Ele foi a pé de Guaratuba à cidade de Aparecida do Norte – mais de 730 quilômetros de distância. Foram 15 dias de caminhada até chegar ao destino e outros 15 dias para a volta.
“Conforme ele ia andando, as pessoas na rua, às vezes, deixavam ele tomar banho ou às vezes davam alguma coisa para comer […]. Chegou lá, ele deixou lá a cruz […]. Então, assim, ele nunca perdeu a esperança, né?”

‘Quem matou Leandro?’
Agora, Neli acredita que com o passar desses 31 anos a possibilidade de se esclarecer o caso fica ainda mais remota.

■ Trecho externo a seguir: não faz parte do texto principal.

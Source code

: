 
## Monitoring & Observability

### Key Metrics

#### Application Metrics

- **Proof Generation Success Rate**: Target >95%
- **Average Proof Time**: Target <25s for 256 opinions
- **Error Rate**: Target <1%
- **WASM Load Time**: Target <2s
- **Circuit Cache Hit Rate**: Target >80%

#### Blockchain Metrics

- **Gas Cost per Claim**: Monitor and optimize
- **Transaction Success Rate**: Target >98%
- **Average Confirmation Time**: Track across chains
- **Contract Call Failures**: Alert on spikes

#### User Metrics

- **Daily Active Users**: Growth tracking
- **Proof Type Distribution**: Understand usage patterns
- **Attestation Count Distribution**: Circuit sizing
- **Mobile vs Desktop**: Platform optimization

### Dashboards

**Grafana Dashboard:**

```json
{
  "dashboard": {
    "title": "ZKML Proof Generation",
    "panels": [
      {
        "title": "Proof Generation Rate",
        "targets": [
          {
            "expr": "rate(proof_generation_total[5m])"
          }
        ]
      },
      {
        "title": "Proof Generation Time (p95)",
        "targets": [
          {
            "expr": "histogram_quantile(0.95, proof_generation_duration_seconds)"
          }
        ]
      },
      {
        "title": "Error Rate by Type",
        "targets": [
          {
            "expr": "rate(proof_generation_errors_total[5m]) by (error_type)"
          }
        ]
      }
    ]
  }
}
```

“Se você pegar alguém para fazer um depoimento, a pessoa não vai lembrar com todos os detalhes. Ela não vai lembrar, vai lembrar de poucas coisas. Então, hoje, eu acho muito difícil. É muito difícil, mesmo, você conseguir saber bem ao certo o que aconteceu. Talvez a gente vai morrer também sem saber”, lamentou Neli.

Cobrança para saber do filho
Antes, todo ano, no mês de fevereiro João Bossi colocava uma faixa em frente de casa pedindo ajudar para encontrar o filho e também cobrando uma resposta das autoridades públicas.
Além de ser o mês de desaparecimento da criança, em fevereiro Leandro Bossi fazia aniversário.
Após a morte do pai, quem assumi essa tarefa foi Neli. “Eu parei porque daí agora ele já não é mais uma criança desaparecida, né?”.
Contudo, ainda há esperança que a família receba uma resposta sobre o que aconteceu com Leandro Bossi.
“No fundo a gente quer ter uma resposta, a gente sempre vai querer saber o que realmente aconteceu. Ainda mais porque a gente passou anos acreditando coisas diferentes, então, assim, hoje, a gente sabe que existe um fêmur. Não é nenhuma ossada, existe um fêmur, que a gente nem vai poder enterrar”.
O Governo do Paraná encaminhou uma carta para a família Bossi pedindo desculpas pelos erros nos ritos da investigação.
Quando o Governo do Paraná confirmou a morte de Leandro, em 2022, o irmão dele, Lucas Bossi, questionou publicamente a versão do estado e reforçou a dúvida sobre quem matou Leandro.